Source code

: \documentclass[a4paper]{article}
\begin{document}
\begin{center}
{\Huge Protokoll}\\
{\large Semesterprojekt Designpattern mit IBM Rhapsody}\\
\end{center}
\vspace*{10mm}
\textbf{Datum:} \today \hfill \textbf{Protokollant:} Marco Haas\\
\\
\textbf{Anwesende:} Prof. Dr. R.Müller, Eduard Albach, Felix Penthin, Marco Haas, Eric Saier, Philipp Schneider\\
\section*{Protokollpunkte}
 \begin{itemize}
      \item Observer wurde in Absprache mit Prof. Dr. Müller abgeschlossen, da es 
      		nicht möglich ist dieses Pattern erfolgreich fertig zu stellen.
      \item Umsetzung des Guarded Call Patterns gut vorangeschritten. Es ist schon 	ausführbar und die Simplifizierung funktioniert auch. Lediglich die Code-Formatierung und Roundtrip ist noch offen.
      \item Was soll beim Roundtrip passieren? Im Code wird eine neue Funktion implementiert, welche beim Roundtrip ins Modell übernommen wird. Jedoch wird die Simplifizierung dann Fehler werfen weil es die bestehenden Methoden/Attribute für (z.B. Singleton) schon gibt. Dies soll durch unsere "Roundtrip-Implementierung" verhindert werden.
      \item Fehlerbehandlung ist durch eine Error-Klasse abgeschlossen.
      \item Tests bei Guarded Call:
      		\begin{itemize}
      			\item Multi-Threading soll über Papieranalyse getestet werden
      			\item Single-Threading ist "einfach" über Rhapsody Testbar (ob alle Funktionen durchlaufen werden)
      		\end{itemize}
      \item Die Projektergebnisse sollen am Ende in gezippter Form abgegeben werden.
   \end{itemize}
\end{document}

--

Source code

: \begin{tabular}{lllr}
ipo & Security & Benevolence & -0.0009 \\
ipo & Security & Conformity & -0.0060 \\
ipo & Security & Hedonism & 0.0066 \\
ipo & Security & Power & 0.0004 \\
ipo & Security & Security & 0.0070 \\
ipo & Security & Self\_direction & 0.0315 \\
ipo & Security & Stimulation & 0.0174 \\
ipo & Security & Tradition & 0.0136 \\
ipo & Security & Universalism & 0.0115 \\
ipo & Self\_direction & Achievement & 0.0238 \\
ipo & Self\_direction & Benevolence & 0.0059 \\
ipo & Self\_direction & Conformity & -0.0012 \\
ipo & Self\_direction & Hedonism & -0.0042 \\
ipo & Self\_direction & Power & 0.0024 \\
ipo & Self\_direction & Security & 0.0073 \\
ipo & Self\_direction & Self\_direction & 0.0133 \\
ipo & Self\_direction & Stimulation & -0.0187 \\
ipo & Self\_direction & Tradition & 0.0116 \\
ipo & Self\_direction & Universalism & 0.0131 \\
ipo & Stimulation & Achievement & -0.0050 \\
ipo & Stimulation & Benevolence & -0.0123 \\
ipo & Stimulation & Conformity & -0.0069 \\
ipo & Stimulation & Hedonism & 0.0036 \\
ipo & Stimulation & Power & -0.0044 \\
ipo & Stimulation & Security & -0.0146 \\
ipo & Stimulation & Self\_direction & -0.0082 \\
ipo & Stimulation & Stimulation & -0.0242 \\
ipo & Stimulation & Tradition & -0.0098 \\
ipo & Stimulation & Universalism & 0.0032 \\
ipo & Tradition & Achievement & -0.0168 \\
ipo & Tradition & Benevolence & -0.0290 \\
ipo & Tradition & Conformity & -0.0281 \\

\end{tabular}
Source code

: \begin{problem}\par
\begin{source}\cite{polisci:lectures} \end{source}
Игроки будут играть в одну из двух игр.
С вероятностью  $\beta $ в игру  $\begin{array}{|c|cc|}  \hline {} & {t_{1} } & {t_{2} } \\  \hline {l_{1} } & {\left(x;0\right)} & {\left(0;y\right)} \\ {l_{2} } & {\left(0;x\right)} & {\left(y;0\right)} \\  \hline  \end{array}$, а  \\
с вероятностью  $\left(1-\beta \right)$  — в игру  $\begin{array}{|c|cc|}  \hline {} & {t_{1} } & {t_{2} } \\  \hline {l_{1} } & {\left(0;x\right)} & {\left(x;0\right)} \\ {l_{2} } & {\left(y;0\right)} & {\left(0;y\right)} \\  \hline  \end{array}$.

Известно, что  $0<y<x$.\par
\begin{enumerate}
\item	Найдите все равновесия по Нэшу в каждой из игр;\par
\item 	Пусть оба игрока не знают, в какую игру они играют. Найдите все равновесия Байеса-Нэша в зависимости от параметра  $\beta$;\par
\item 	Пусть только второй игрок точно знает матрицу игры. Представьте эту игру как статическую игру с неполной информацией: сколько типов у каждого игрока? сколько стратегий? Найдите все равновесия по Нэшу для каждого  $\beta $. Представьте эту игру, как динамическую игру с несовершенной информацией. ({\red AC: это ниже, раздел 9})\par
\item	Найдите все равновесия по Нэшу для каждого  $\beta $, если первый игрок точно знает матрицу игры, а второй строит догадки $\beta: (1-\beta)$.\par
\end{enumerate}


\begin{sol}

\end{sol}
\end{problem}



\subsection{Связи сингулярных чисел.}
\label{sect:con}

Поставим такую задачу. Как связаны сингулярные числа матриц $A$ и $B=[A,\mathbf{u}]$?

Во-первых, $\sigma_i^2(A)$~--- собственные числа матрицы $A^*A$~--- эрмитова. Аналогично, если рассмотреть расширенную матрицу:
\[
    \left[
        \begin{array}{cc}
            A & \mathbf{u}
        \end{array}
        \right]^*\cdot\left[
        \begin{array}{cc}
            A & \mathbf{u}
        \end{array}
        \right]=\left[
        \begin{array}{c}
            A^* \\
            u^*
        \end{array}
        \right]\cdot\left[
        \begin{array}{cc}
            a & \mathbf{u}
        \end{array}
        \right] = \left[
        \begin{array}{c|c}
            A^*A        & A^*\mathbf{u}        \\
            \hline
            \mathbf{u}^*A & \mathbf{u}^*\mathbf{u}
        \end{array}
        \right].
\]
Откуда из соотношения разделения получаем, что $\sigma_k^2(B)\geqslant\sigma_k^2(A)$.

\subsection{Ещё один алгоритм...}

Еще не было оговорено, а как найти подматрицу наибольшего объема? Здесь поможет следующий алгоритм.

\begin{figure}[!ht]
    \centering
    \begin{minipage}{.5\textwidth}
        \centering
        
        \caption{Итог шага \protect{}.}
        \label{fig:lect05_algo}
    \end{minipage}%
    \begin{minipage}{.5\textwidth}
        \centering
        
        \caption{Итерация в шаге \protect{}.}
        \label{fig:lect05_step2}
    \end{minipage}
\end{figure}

---

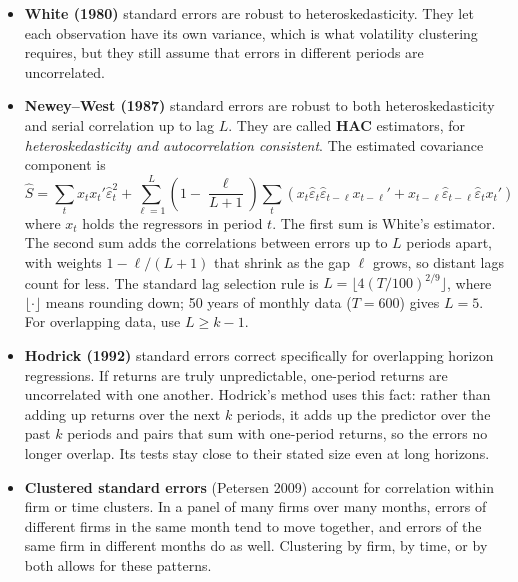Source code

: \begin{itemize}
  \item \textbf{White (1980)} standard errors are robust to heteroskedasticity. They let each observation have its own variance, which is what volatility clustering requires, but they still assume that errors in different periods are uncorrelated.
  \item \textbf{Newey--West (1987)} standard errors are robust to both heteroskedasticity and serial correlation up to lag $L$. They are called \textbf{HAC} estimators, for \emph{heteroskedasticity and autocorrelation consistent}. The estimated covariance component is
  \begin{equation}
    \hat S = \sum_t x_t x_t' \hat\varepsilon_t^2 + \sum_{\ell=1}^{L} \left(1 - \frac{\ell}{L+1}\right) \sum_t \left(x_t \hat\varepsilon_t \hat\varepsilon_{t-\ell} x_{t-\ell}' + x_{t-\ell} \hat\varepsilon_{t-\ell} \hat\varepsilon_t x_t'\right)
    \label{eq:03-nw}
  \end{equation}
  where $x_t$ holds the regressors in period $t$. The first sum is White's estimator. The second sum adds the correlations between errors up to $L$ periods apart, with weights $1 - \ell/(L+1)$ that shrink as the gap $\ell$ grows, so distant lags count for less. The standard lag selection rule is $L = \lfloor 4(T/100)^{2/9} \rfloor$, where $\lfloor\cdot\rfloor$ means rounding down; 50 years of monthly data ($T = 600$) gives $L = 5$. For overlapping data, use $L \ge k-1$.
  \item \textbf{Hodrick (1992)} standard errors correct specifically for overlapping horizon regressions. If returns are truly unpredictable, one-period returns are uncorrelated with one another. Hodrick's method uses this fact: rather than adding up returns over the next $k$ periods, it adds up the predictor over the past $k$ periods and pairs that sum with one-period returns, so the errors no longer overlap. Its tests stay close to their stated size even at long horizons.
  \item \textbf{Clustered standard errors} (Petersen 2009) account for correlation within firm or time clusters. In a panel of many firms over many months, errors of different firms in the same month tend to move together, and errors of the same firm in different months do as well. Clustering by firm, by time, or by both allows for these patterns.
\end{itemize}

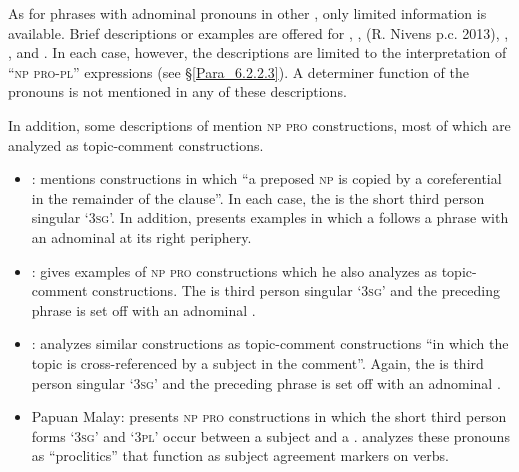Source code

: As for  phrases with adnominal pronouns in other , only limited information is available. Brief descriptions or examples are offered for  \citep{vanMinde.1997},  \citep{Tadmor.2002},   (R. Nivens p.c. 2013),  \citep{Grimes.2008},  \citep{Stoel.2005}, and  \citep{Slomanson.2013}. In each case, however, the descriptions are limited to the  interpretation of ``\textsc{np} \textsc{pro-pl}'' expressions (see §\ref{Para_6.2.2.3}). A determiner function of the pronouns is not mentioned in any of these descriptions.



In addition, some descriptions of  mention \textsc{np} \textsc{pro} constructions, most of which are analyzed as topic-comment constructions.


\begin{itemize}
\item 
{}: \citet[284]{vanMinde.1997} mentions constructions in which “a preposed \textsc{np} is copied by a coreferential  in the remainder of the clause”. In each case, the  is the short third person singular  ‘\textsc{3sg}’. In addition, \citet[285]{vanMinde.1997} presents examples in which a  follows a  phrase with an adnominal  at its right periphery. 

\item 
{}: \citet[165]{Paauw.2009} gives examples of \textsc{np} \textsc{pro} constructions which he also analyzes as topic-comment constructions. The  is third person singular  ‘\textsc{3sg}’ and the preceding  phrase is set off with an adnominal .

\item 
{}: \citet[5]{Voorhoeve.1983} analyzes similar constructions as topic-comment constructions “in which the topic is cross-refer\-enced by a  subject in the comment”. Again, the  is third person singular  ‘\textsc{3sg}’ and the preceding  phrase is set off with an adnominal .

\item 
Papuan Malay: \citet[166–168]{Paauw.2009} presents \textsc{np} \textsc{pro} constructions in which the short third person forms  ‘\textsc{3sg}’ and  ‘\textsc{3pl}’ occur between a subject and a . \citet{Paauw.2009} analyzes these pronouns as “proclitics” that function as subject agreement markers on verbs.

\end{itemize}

*What is required*. The word "these" appears in some of the lines above. Copy those lines.

*Task answer*.
  \item \textbf{Clustered standard errors} (Petersen 2009) account for correlation within firm or time clusters. In a panel of many firms over many months, errors of different firms in the same month tend to move together, and errors of the same firm in different months do as well. Clustering by firm, by time, or by both allows for these patterns.
: As for  phrases with adnominal pronouns in other , only limited information is available. Brief descriptions or examples are offered for  \citep{vanMinde.1997},  \citep{Tadmor.2002},   (R. Nivens p.c. 2013),  \citep{Grimes.2008},  \citep{Stoel.2005}, and  \citep{Slomanson.2013}. In each case, however, the descriptions are limited to the  interpretation of ``\textsc{np} \textsc{pro-pl}'' expressions (see §\ref{Para_6.2.2.3}). A determiner function of the pronouns is not mentioned in any of these descriptions.
Papuan Malay: \citet[166–168]{Paauw.2009} presents \textsc{np} \textsc{pro} constructions in which the short third person forms  ‘\textsc{3sg}’ and  ‘\textsc{3pl}’ occur between a subject and a . \citet{Paauw.2009} analyzes these pronouns as “proclitics” that function as subject agreement markers on verbs.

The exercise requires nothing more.